Pensée critique : Comment balkaniser les cerveaux

Pensée critique : Comment balkaniser les cerveaux

par Geraldina Colotti.

Dans un monde brisé après la chute de l’Union soviétique, le démembrement de l’ancienne Yougoslavie construite par le Maréchal Tito après la Seconde Guerre mondiale et la libération du nazi–fascisme, le terme « balkanisation » a été introduit dans l’analyse.

En plus de la référence géopolitique qui indique la fragmentation des 6 républiques et des 2 provinces autonomes qui composaient la République fédérale socialiste de Yougoslavie, le terme est utilisé par extension pour définir la stratégie de démembrement de formations nationales qui représentent un empêchement, un obstacle pour les objectifs de l’impérialisme yankee et de ses alliés. Un « schéma » qui se répète dans de nouvelles situations.

Il faut aussi rappeler comment s’est déchaînée l’opération des forces de l’OTAN contre ce qu’il restait de la Yougoslavie à cause des similitudes qu’elle présente avec l’actuel conflit en Ukraine. C’était le 24 mai 1999. Les accords de Rambouillet étaient rédigés de telle façon qu’ils ne pouvaient être acceptés par la Yougoslavie à ce moment-là comme c’est arrivé avec la Russie de Poutine, acculée par l’Alliance atlantique.

Et le souvenir de cette féroce agression voulue par Clinton, Blair, Schtroeder et D’Alema sans l’aval de l’ONU et définie comme « humanitaire » a certainement pesé dans la décision de Poutine de continuer à avancer : forcer les frontières de la légalité internationale en la pliant aux intérêts du grand capital international et en agissant sur la base de la politique du fait accompli.

Nous pouvons donc dire que le premier élément qui caractérise la stratégie de balkanisation et l’illégalité flagrante imposée par l’impérialisme au mépris de ces mêmes règles qu’il prétend imposer à ses ennemis (des peuples qui s’obstinent à être libres avant tout). La Palestine occupée par Israël, sujette à une interminable série d’oppressions condamnées par d’innombrables résolutions de l’ONU qui sont toutes restées lettre morte, en est un bon exemple.

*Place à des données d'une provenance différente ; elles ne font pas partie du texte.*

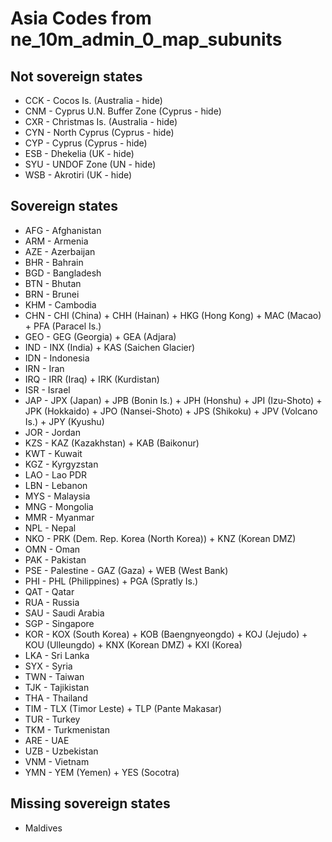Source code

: # Asia Codes from ne_10m_admin_0_map_subunits

## Not sovereign states

- CCK - Cocos Is. (Australia - hide)
- CNM - Cyprus U.N. Buffer Zone (Cyprus - hide)
- CXR - Christmas Is. (Australia - hide)
- CYN - North Cyprus (Cyprus - hide)
- CYP - Cyprus (Cyprus - hide)
- ESB - Dhekelia (UK - hide)
- SYU - UNDOF Zone (UN - hide)
- WSB - Akrotiri (UK - hide)

## Sovereign states

- AFG - Afghanistan
- ARM - Armenia
- AZE - Azerbaijan
- BHR - Bahrain
- BGD - Bangladesh
- BTN - Bhutan
- BRN - Brunei
- KHM - Cambodia
- CHN - CHI (China) + CHH (Hainan) + HKG (Hong Kong) + MAC (Macao) + PFA (Paracel Is.)
- GEO - GEG (Georgia) + GEA (Adjara)
- IND - INX (India) + KAS (Saichen Glacier)
- IDN - Indonesia
- IRN - Iran
- IRQ - IRR (Iraq) + IRK (Kurdistan)
- ISR - Israel
- JAP - JPX (Japan) + JPB (Bonin Is.) + JPH (Honshu) + JPI (Izu-Shoto) + JPK (Hokkaido) + JPO (Nansei-Shoto) + JPS (Shikoku) + JPV (Volcano Is.) + JPY (Kyushu)
- JOR - Jordan
- KZS - KAZ (Kazakhstan) + KAB (Baikonur)
- KWT - Kuwait
- KGZ - Kyrgyzstan
- LAO - Lao PDR
- LBN - Lebanon
- MYS - Malaysia
- MNG - Mongolia
- MMR - Myanmar
- NPL - Nepal
- NKO - PRK (Dem. Rep. Korea (North Korea)) + KNZ (Korean DMZ)
- OMN - Oman
- PAK - Pakistan
- PSE - Palestine - GAZ (Gaza) + WEB (West Bank)
- PHI - PHL (Philippines) + PGA (Spratly Is.)
- QAT - Qatar
- RUA - Russia
- SAU - Saudi Arabia
- SGP - Singapore
- KOR - KOX (South Korea) + KOB (Baengnyeongdo) + KOJ (Jejudo) + KOU (Ulleungdo) + KNX (Korean DMZ) + KXI (Korea)
- LKA - Sri Lanka
- SYX - Syria
- TWN - Taiwan
- TJK - Tajikistan
- THA - Thailand
- TIM - TLX (Timor Leste) + TLP (Pante Makasar)
- TUR - Turkey
- TKM - Turkmenistan
- ARE - UAE
- UZB - Uzbekistan
- VNM - Vietnam
- YMN - YEM (Yemen) + YES (Socotra)

## Missing sovereign states

- Maldives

Un autre élément de cette stratégie est l’utilisation de la Cour pénale internationale comme mécanisme d’ingérence politique internationale. L’ancien président serbe Slobodan Milosevic, le premier président élu de Serbie fondateur du Parti socialiste de Serbie en a payé le prix. Après l’arrivée de son successeur Kostunica et bien que la Yougoslavie n’ait pas reconnu le tribunal de La Haye à ce moment-là, défiant les lois locales, Milosevic a été déporté à La Haye sans jugement d’extradition, le 1er avril 2020. Il mourra en prison dans des circonstances obscures en 2006.

10 ans plus tard, le Tribunal international de La Haye a reconnu son innocence concernant les crimes de guerre présumés commis en Bosnie entre 1992 et 1995. Cette même sentence cite des déclarations que Milosevic qu’on a fait passer par le monstre des Balkans avait faites aux fonctionnaires serbo-bosniaques dans lesquelles il plaidait pour la protection des minorités ethniques et déclarait que les crimes commis contre celles-ci devaient être combattus énergiquement.

La protection des minorités et les soi-disant massacres pour « raisons religieuses, ethniques et xénophobes » ont aussi été le prétexte pour extrader le président de la Côte d’Ivoire de l’époque, Laurent Gbagbo, un progressiste initialement du goût du Parti socialiste français. Le 30 novembre 2011, Gbagbo a été emmené en Hollande pour être jugé par la Cour pénale internationale pour de soi-disant crimes contre l’humanité dont il sera absous en 2019.

Mais on avait créé un précédent concernant l’utilisation politique de la CPI comme instrument pour s’immiscer dans les affaires des présidents non souhaités par Washington. En effet, l’infâme Groupe de Lima, une institution créée artificiellement par les États-Unis avec le soutien de l’Organisation des États américains dirigée par leur pantin Louis Almagro, a tenté de l’utiliser contre le président vénézuélien Nicolas Maduro lors de l’attaque contre le Venezuela et le soutien international à l’auto proclamation de celui qu’on appelle le « président par intérim » Juan Guaidó.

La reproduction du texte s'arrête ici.